The latest no-change decision by the nine members of the Bank's Monetary Policy Committee (MPC), to keep rates pegged at 4.5 per cent, had been widely anticipated.

But expectations have switched from a potential rate cut later in the year to the possibility of a rise as analysts digest a raft of more positive data from the UK economy, including the beleaguered manufacturing sector.

Andrew Sugden, policy director at the North East Chamber of Commerce, said maintaining interest rates at current levels was a sensible option for the Bank of England.

He said: "Despite some high-profile casualties, the North-East economy is on a good footing.

"Overall, our economy is performing well and a hold in interest rates will maintain stability for local businesses.

"We will be keeping an eye on input price pressures and would expect the Bank of England to respond if energy prices and raw materials costs continue to rise."
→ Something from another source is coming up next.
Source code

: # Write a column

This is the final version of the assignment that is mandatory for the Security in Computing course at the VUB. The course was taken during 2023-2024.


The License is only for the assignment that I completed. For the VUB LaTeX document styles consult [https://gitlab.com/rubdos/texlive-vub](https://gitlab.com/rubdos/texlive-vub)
Inflation is below the Bank's two per cent target at 1.8 per cent, but the MPC will be concerned that stronger economic growth and sky-high oil prices could put upward pressure on the figure.

A quarterly report from the Bank next week is expected to give the City more clues about the next movement for rates.

Investec chief economist Philip Shaw said: "Uncertainty on the future direction is considerable at this point in time, but most evidence is pointing towards a rates rise."

But Steve Radley, chief economist at the manufacturers' organisation EEF, believed that consideration of a rate rise was premature.

He said: "With growth showing no signs of moving above trend and inflation subdued, it is far too early to start talking of increases in rates. The Bank must continue to keep its finger off the trigger until there is a stronger case for a move."